Algo bem diferente do objetivo com que as guardas surgiram, lá nos anos 80. A Guarda Civil Metropolitana criada por Jânio Quadros para a capital paulista, em 1986, tinha funções bem mais corriqueiras e distantes do policiamento ostensivo. Orientar turistas estrangeiros que visitavam o Parque Ibirapuera ou ensinar história aos visitantes do Parque da Independência eram algumas delas. A Constituição Federal de 1988 também deu um papel bem limitado às guardas, o de proteger os “bens, serviços e instalações” dos municípios.

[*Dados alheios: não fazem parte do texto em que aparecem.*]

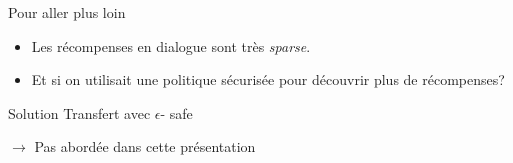 \documentclass[french]{beamer}
\begin{document}
    \begin{frame}{Pour aller plus loin}

        \begin{itemize}
            \item Les récompenses en dialogue sont très \textit{sparse}.
            \item Et si on utilisait une politique sécurisée pour découvrir plus de récompenses?
        \end{itemize}

        \begin{exampleblock}{Solution}
            Transfert avec $\epsilon$- safe
        \end{exampleblock}
        $\rightarrow$ Pas abordée dans cette présentation
    \end{frame}
\end{document}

A transformação das guardas em uma espécie de polícia municipal foi uma gambiarra construída ao longo dos anos por diversos prefeitos para tentar atender a uma demanda constante dos seus eleitores por ações na área de segurança pública. Uma gambiarra que ganhou força com a Lei 13.022/2014, sancionada pela presidenta Dilma Rousseff, que ampliou as funções da corporação. Na prática, as guardas hoje “passam muito do limite constitucional de sua atuação”, contando com “tolerância ou autorização do prefeito”, como nota o procurador Luiz Antonio Guimarães Marrey. Em outras palavras, “acabam se convertendo em pequenas PMs em desvio de função, repetindo vícios da matriz copiada”, nas palavras do antropólogo Luiz Eduardo Soares.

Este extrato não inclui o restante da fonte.